◆ Your objective
The lines below that include "Apresentar" are to be found and copied.

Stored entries
*** Begin section ***

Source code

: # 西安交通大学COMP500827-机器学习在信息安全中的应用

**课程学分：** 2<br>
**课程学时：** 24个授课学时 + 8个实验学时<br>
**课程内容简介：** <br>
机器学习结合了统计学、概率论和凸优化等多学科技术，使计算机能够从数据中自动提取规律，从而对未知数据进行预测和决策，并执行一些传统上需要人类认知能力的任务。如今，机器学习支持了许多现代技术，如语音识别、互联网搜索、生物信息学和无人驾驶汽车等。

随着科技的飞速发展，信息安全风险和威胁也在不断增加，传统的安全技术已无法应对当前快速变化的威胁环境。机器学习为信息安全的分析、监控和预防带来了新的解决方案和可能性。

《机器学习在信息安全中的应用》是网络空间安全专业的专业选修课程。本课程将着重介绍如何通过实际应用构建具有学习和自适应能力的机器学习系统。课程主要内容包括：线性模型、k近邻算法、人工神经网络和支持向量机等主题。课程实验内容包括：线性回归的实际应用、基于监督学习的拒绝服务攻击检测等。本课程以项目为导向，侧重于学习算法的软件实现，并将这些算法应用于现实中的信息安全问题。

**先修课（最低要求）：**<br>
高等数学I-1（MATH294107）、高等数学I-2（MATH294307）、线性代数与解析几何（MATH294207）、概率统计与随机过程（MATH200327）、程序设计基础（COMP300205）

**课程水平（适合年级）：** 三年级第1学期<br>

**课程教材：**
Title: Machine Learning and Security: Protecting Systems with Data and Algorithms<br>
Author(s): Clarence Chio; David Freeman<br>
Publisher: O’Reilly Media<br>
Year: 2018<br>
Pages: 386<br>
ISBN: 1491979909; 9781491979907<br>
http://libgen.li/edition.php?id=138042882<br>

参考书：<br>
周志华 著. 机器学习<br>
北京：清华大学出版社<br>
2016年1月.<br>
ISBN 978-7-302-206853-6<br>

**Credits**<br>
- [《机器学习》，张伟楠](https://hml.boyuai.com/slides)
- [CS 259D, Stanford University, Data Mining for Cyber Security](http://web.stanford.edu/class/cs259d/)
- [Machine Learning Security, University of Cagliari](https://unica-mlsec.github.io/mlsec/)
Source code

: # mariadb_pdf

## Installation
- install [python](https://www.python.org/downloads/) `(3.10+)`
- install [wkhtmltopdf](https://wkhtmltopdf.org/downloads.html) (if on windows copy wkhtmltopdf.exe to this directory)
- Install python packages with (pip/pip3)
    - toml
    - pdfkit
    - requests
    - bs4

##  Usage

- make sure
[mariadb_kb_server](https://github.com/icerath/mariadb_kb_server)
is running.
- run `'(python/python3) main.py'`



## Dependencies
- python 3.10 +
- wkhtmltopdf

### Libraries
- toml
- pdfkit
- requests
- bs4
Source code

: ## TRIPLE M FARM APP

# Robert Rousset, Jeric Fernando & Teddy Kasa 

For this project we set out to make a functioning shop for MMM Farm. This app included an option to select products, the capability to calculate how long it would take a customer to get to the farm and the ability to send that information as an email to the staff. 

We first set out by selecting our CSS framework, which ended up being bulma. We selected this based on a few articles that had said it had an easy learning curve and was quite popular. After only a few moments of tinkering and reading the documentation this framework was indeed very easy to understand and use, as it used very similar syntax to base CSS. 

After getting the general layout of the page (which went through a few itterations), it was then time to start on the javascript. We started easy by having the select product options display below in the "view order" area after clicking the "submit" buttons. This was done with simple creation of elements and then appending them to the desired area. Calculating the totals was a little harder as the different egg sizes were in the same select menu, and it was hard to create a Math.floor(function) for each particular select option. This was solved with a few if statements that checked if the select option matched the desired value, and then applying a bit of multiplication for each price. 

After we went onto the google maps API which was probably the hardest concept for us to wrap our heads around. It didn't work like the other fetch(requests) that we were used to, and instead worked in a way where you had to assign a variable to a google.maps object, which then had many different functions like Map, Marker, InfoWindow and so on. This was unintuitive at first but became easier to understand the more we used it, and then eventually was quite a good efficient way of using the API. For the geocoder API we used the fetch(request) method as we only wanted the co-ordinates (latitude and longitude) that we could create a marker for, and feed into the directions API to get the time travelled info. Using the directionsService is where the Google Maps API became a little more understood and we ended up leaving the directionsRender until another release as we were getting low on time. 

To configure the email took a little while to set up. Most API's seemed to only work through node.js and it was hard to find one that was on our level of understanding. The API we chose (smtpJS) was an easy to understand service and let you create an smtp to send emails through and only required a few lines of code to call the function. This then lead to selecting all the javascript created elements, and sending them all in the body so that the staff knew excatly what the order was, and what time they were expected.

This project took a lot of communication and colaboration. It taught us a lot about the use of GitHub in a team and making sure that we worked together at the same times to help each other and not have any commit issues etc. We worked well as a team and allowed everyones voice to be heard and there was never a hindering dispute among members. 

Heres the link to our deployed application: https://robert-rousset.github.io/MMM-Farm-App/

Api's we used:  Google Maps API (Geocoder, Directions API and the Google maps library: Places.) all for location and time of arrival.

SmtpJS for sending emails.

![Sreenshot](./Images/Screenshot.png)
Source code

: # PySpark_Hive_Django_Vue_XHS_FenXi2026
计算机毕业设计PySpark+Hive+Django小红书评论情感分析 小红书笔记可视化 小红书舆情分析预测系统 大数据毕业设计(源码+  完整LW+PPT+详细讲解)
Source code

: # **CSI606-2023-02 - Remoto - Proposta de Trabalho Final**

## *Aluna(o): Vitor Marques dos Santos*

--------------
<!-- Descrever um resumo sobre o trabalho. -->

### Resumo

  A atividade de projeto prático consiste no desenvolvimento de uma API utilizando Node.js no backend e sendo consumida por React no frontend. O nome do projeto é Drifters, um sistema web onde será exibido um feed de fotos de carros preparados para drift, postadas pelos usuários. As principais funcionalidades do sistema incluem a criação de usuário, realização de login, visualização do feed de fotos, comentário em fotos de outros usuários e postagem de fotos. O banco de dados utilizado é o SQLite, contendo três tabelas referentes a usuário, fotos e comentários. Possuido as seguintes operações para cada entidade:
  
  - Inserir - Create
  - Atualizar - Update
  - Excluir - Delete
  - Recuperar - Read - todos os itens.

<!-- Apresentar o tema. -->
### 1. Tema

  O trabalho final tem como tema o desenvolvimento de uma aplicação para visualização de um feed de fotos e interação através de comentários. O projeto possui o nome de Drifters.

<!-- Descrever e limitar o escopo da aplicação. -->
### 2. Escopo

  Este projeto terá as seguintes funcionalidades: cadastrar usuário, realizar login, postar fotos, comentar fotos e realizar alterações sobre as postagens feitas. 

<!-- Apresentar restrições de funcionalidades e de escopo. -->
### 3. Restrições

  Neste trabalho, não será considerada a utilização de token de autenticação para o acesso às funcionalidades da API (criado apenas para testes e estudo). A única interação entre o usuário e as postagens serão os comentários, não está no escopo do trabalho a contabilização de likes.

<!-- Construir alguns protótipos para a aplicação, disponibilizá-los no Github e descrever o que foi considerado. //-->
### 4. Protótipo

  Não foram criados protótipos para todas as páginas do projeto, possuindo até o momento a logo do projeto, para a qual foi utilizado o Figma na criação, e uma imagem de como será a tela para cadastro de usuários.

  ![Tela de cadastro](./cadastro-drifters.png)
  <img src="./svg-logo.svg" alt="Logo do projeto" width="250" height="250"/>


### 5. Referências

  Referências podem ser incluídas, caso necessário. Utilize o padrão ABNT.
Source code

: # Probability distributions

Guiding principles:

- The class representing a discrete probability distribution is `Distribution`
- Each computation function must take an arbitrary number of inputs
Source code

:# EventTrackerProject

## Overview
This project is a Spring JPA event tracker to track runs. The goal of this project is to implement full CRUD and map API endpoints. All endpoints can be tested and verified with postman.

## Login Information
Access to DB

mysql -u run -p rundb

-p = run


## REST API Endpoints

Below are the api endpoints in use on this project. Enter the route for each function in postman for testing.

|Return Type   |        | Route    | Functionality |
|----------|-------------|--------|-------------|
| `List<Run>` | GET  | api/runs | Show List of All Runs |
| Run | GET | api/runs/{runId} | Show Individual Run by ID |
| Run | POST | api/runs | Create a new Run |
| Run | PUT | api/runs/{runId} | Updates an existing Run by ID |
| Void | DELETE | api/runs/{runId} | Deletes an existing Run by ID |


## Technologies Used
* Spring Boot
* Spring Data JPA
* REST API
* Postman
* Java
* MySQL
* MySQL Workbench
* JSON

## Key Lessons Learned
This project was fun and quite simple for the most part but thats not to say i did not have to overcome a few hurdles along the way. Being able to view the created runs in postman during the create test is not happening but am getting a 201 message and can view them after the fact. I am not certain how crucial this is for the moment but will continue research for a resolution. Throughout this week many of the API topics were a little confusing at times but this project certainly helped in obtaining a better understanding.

*** End section ***

◆ Answer
<!-- Apresentar o tema. -->
<!-- Apresentar restrições de funcionalidades e de escopo. -->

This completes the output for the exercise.